WINNIPEG, Manitoba--While the start of the week saw canola futures on the Intercontinental Exchange trade in a very narrow range, broker Jamie Wilton of RJ O'Brien said that could soon change.

Canola will take direction from the monthly supply and demand report from the U.S. Agriculture Department, due Thursday at 11 a.m. CDT, he said.

As to which direction canola would take, Wilton said Wednesday "it depends on what [the report] says.

"Until then we are pretty much stalled out here."

The April report is largely expected to stand pat, as the USDA will use acreage estimates from earlier this year. The latest forecasts for planted acres are set to be included in the May WASDE.

However, the trade predicted changes to U.S. soybean ending stocks for 2023-24 as well as production numbers for Brazil and Argentina.

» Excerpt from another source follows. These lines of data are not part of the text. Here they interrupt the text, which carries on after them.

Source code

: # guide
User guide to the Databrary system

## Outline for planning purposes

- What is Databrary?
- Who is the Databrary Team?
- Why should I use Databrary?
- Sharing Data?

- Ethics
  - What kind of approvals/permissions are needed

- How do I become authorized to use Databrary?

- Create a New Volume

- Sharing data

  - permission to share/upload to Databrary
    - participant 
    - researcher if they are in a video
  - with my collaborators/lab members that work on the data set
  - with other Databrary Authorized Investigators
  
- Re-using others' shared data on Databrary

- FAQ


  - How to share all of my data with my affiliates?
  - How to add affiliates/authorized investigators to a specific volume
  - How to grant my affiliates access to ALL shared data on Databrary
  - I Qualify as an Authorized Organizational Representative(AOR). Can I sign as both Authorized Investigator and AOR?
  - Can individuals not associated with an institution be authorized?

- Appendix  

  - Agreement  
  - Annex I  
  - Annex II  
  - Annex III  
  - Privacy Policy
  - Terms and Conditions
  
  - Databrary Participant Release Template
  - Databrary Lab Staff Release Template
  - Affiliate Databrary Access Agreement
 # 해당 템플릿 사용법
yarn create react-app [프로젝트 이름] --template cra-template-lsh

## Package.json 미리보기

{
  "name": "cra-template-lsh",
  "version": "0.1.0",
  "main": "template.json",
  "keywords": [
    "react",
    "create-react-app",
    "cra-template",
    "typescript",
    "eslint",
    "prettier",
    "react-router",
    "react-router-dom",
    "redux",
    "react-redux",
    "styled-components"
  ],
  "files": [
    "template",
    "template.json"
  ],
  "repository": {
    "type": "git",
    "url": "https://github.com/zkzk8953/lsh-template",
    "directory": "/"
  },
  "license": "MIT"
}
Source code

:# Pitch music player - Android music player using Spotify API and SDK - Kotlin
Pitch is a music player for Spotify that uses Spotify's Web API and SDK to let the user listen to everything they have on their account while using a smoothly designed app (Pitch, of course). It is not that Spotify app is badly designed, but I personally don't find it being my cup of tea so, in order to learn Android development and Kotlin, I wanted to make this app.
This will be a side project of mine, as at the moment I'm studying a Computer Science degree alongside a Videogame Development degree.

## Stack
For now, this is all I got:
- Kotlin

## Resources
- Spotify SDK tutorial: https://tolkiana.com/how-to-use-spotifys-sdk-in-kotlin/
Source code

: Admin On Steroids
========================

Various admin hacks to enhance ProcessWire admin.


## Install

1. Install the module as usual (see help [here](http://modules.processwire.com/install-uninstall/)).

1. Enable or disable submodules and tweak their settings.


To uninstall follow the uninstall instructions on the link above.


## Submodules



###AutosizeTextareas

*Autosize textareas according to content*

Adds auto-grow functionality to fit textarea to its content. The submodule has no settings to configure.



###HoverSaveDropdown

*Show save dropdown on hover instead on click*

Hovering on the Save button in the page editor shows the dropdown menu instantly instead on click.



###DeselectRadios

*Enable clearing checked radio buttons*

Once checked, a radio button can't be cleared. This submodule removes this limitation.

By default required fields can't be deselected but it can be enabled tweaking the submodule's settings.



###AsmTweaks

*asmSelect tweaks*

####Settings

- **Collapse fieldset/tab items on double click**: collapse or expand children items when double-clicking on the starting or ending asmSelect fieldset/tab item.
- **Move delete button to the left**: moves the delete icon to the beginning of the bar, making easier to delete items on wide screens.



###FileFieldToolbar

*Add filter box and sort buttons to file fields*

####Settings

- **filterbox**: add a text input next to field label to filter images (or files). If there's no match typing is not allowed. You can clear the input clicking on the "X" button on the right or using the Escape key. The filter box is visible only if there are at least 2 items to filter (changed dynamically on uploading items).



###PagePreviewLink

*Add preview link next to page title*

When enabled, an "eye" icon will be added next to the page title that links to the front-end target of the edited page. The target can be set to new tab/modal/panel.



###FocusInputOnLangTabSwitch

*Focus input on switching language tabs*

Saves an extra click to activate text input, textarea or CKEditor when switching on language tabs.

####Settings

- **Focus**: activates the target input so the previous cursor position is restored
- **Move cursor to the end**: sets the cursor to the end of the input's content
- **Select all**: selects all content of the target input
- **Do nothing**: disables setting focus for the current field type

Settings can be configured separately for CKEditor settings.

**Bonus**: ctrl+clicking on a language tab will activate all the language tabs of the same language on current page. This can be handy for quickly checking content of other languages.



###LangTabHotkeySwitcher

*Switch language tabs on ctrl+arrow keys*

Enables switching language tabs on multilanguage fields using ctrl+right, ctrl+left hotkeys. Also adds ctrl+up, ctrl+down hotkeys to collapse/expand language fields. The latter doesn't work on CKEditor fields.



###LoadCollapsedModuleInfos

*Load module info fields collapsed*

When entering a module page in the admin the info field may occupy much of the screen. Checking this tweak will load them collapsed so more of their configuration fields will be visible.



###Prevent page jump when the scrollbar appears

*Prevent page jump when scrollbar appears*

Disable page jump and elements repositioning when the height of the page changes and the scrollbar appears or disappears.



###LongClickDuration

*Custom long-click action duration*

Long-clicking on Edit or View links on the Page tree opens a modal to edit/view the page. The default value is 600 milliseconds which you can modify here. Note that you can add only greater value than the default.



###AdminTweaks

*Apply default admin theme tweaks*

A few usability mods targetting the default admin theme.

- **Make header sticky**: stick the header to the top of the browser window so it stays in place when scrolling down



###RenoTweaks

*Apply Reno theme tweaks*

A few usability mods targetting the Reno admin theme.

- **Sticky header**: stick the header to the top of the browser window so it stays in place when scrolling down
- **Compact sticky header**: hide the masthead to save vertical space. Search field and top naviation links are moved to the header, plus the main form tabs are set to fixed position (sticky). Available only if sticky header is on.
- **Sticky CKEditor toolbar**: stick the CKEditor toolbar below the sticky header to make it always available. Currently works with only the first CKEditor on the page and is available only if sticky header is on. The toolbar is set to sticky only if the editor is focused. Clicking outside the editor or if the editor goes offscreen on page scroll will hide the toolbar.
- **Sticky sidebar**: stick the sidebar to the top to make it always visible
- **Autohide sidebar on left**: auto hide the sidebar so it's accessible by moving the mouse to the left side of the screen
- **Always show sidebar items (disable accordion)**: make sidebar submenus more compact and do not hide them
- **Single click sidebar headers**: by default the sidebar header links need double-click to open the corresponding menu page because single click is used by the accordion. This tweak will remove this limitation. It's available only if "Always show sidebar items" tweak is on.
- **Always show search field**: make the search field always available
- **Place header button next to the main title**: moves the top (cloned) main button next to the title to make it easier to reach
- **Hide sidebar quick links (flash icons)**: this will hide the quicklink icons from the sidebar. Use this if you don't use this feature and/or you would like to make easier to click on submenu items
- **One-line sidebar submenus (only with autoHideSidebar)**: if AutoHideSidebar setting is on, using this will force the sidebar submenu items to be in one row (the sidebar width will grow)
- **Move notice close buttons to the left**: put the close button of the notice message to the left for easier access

CHS Hedging reported the average trade guess for the U.S. soybean carryover is to rise two million bushels at 317.0 million. Also, Brazilian output is to pull back from the 155.0 million metric tons the USDA estimated in March to 151.7 million, while that for Argentina is to bump up from 50.0 million tons to 50.5 million. Additionally, global soybean ending stocks are to ease 560,000 tons at 113.7 million.

At this time the Prairie weather isn't a factor, according to Wilton, but will change once canola planting across the region is well under way.

Despite less-than-average snowfall on the Prairies this winter, more recent precipitation and the forecast for rain during the week of April 15 would improve soil moisture levels.